At least one analyst cheered Cognizant’s forward-looking plans.

“We believe there are several potential drivers for improved Cognizant growth, including near-term generative AI demand. Moreover, we think that morale for the company with employees and client relationships is higher today than in past years,” said Keith Bachman, analyst at BMO Capital Market, in a note dated 25 March.

These muscular projections come with a pinch of salt. Even though Cognizant recorded 4% growth in 2024 to end the year with $19.7 billion in revenue, the company has not been able to post organic growth, that is, after discounting its recent acquisitions of Belcan and Thirdera.

This lack of organic growth follows a year of revenue decline.

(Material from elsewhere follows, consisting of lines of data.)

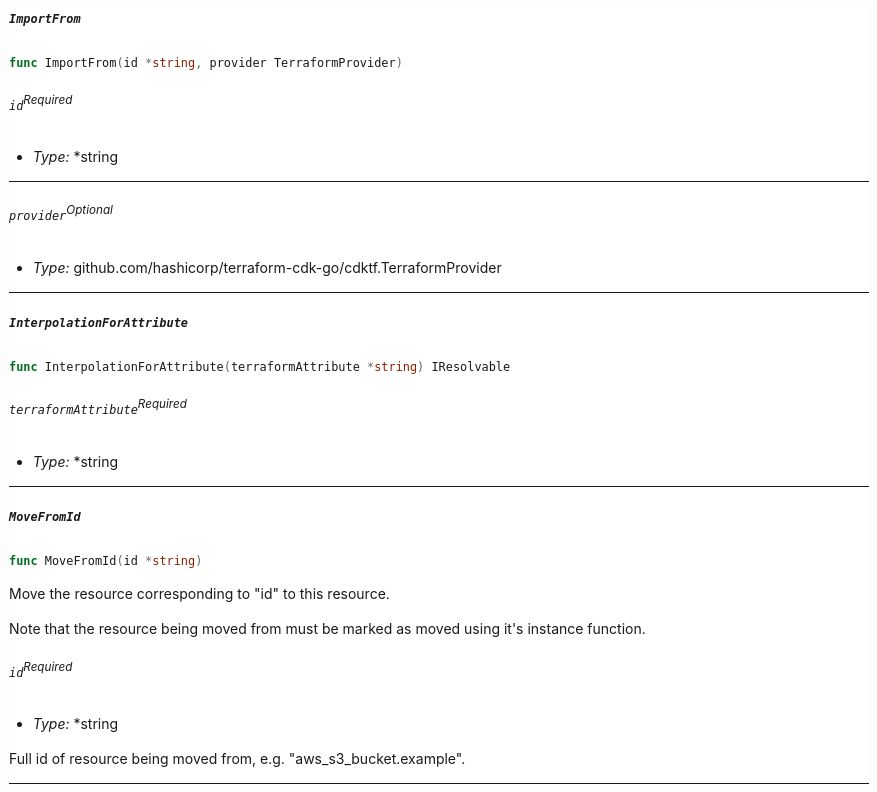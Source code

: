 ##### `ImportFrom` <a name="ImportFrom" id="@cdktf/provider-databricks.permissions.Permissions.importFrom"></a>

```go
func ImportFrom(id *string, provider TerraformProvider)
```

###### `id`<sup>Required</sup> <a name="id" id="@cdktf/provider-databricks.permissions.Permissions.importFrom.parameter.id"></a>

- *Type:* *string

---

###### `provider`<sup>Optional</sup> <a name="provider" id="@cdktf/provider-databricks.permissions.Permissions.importFrom.parameter.provider"></a>

- *Type:* github.com/hashicorp/terraform-cdk-go/cdktf.TerraformProvider

---

##### `InterpolationForAttribute` <a name="InterpolationForAttribute" id="@cdktf/provider-databricks.permissions.Permissions.interpolationForAttribute"></a>

```go
func InterpolationForAttribute(terraformAttribute *string) IResolvable
```

###### `terraformAttribute`<sup>Required</sup> <a name="terraformAttribute" id="@cdktf/provider-databricks.permissions.Permissions.interpolationForAttribute.parameter.terraformAttribute"></a>

- *Type:* *string

---

##### `MoveFromId` <a name="MoveFromId" id="@cdktf/provider-databricks.permissions.Permissions.moveFromId"></a>

```go
func MoveFromId(id *string)
```

Move the resource corresponding to "id" to this resource.

Note that the resource being moved from must be marked as moved using it's instance function.

###### `id`<sup>Required</sup> <a name="id" id="@cdktf/provider-databricks.permissions.Permissions.moveFromId.parameter.id"></a>

- *Type:* *string

Full id of resource being moved from, e.g. "aws_s3_bucket.example".

---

Read more: Surviving GenAI: Indian IT recodes its future as a decades-old model crumbles

Hearteningly, the company’s operating margins shot up to 14.7%, an increase of 80 basis points from the year before. This was due to decreasing staff costs, as the company cut its headcount by about 10,900 last year.

“CTSH’s renewed focus on large and mega deals, coupled with a focus on driving productivity in technology through AI and sharing it with clients and consolidating out vendors where possible, can increase the competitive intensity for Indian IT in the near to medium term in our view,” said Kotak Institutional Equities analysts Kawaljeet Saluja, Sathishkumar S., and Vamshi Krishna, in a note dated 26 March, titled “Tall aspirations amid challenging demand environment”.

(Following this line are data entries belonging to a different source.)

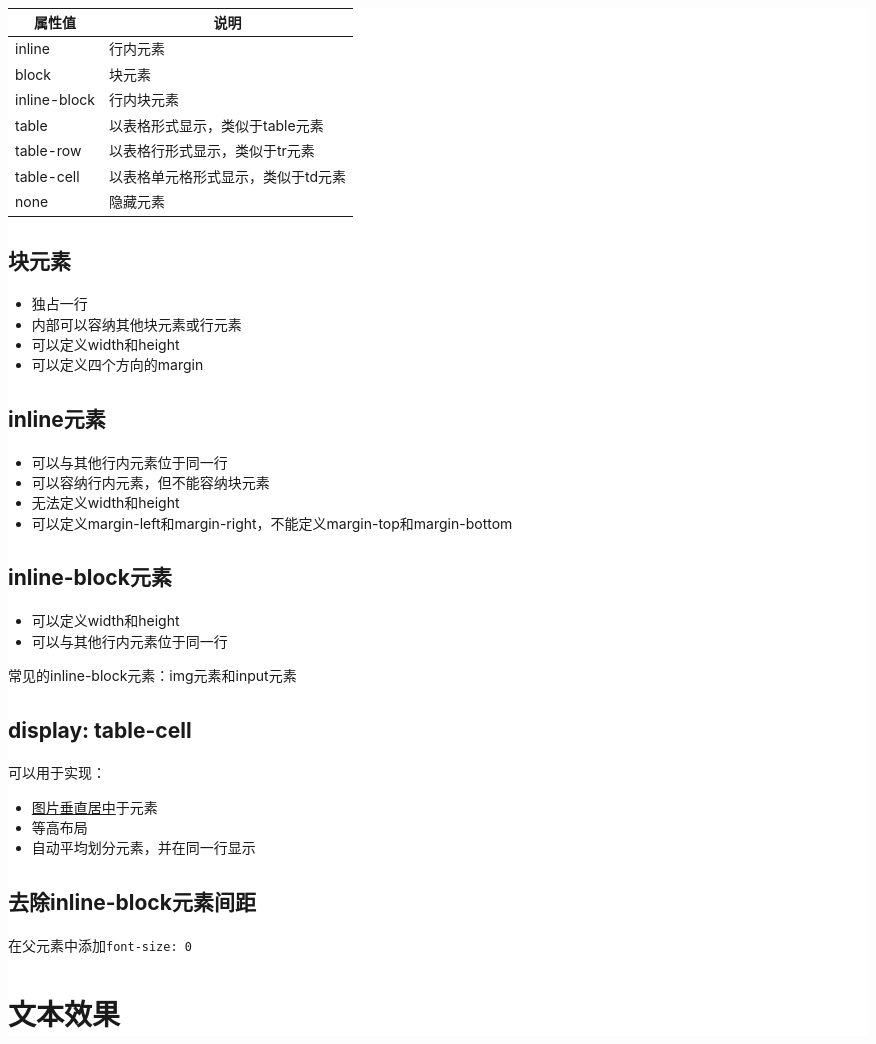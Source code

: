 | 属性值       | 说明                               |
| ------------ | ---------------------------------- |
| inline       | 行内元素                           |
| block        | 块元素                             |
| inline-block | 行内块元素                         |
| table        | 以表格形式显示，类似于table元素    |
| table-row    | 以表格行形式显示，类似于tr元素     |
| table-cell   | 以表格单元格形式显示，类似于td元素 |
| none         | 隐藏元素                           |

## 块元素

- 独占一行
- 内部可以容纳其他块元素或行元素
- 可以定义width和height
- 可以定义四个方向的margin

## inline元素

- 可以与其他行内元素位于同一行
- 可以容纳行内元素，但不能容纳块元素
- 无法定义width和height
- 可以定义margin-left和margin-right，不能定义margin-top和margin-bottom

## inline-block元素

- 可以定义width和height
- 可以与其他行内元素位于同一行

常见的inline-block元素：img元素和input元素

## display: table-cell

可以用于实现：

- [图片垂直居中](https://www.jianshu.com/p/a7ee7dd60166)于元素
- 等高布局
- 自动平均划分元素，并在同一行显示

## 去除inline-block元素间距

在父元素中添加`font-size: 0`

# 文本效果
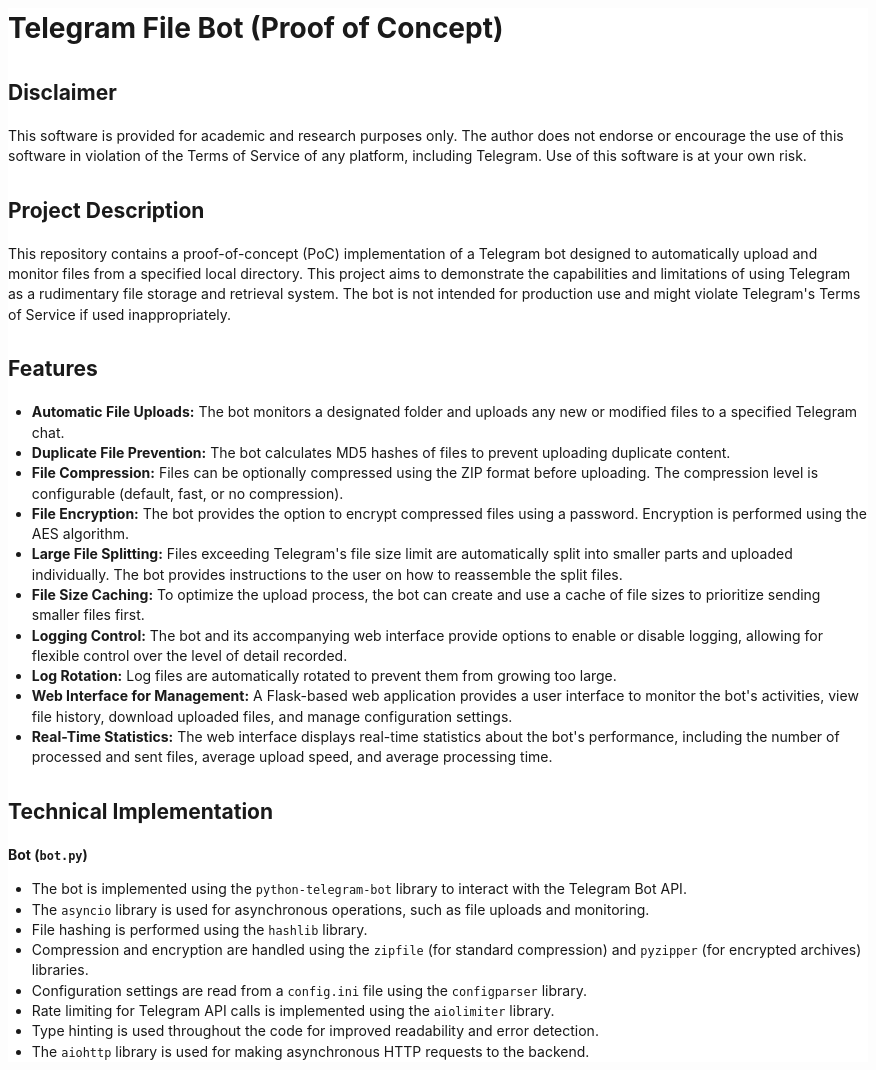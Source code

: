 # Telegram File Bot (Proof of Concept)

## Disclaimer

This software is provided for academic and research purposes only. The author does not endorse or encourage the use of this software in violation of the Terms of Service of any platform, including Telegram. Use of this software is at your own risk.

## Project Description

This repository contains a proof-of-concept (PoC) implementation of a Telegram bot designed to automatically upload and monitor files from a specified local directory. This project aims to demonstrate the capabilities and limitations of using Telegram as a rudimentary file storage and retrieval system. The bot is not intended for production use and might violate Telegram's Terms of Service if used inappropriately.

## Features

- **Automatic File Uploads:**  The bot monitors a designated folder and uploads any new or modified files to a specified Telegram chat. 
- **Duplicate File Prevention:**  The bot calculates MD5 hashes of files to prevent uploading duplicate content.
- **File Compression:** Files can be optionally compressed using the ZIP format before uploading. The compression level is configurable (default, fast, or no compression).
- **File Encryption:**  The bot provides the option to encrypt compressed files using a password. Encryption is performed using the AES algorithm. 
- **Large File Splitting:** Files exceeding Telegram's file size limit are automatically split into smaller parts and uploaded individually. The bot provides instructions to the user on how to reassemble the split files. 
- **File Size Caching:**  To optimize the upload process, the bot can create and use a cache of file sizes to prioritize sending smaller files first. 
- **Logging Control:** The bot and its accompanying web interface provide options to enable or disable logging, allowing for flexible control over the level of detail recorded.
- **Log Rotation:** Log files are automatically rotated to prevent them from growing too large.
- **Web Interface for Management:** A Flask-based web application provides a user interface to monitor the bot's activities, view file history, download uploaded files, and manage configuration settings.
- **Real-Time Statistics:** The web interface displays real-time statistics about the bot's performance, including the number of processed and sent files, average upload speed, and average processing time.

## Technical Implementation

**Bot (`bot.py`)**

- The bot is implemented using the `python-telegram-bot` library to interact with the Telegram Bot API.
- The `asyncio` library is used for asynchronous operations, such as file uploads and monitoring. 
- File hashing is performed using the `hashlib` library.
- Compression and encryption are handled using the `zipfile` (for standard compression) and `pyzipper` (for encrypted archives) libraries.
- Configuration settings are read from a `config.ini` file using the `configparser` library.
- Rate limiting for Telegram API calls is implemented using the `aiolimiter` library.
- Type hinting is used throughout the code for improved readability and error detection.
- The `aiohttp` library is used for making asynchronous HTTP requests to the backend.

Kumar, 53, took over as Cognizant’s CEO in January 2023 and is tasked with bringing about a turnaround at the company. His first year was not good, as the company ended December 2023 with a full-year revenue decline. In his second year, the company grew, albeit on the back of acquisitions.

Kumar’s tenure at the company has not boded well for its operating margins over two years. At the end of 2022, the company reported profitability of 15.3%. This slipped to 13.9% the following year and jumped to 14.7% at the end of 2024.

Lagging peers

Questions have also been raised about its growth. In the last two years, Cognizant’s performance has lagged behind its peers Accenture, TCS, and Infosys. While Cognizant reported a revenue decline in 2023, its 2% growth last year was lower than that of Accenture and TCS.

Accenture grew 4% last year to $64.1 billion, whereas TCS grew 4.1% to $29.1 billion. Bengaluru-based Infosys rose 1.9% last year to $18.6 billion.

To be sure, Accenture follows a September-August financial calendar, Cognizant follows a January-December financial calendar, and Indian IT services companies follow an April-March financial calendar.

For the ongoing January-March quarter, Cognizant expects to earn $5-5.1 billion in revenue and $20.3-20.8 billion for the full year. On an organic basis, the company expects a 1-3.5% revenue growth in constant currency terms for 2025 despite clients increasing their non-essential spending.

Read more: TCS, Infosys hop onto Adobe’s new platform to sell AI services to clients

Still, shareholders have put their faith in Kumar. Since taking over in January 2023, Cognizant shares have risen 26.7%. In comparison, Capgemini’s shares fell 10%, Accenture’s shares jumped 9.3%, and TCS’s shares jumped 9.7% to 3,667 a piece.

The investor day presentation comes weeks after activist investor Mantle Ridge reportedly raised its stake in the IT services company to $1 billion.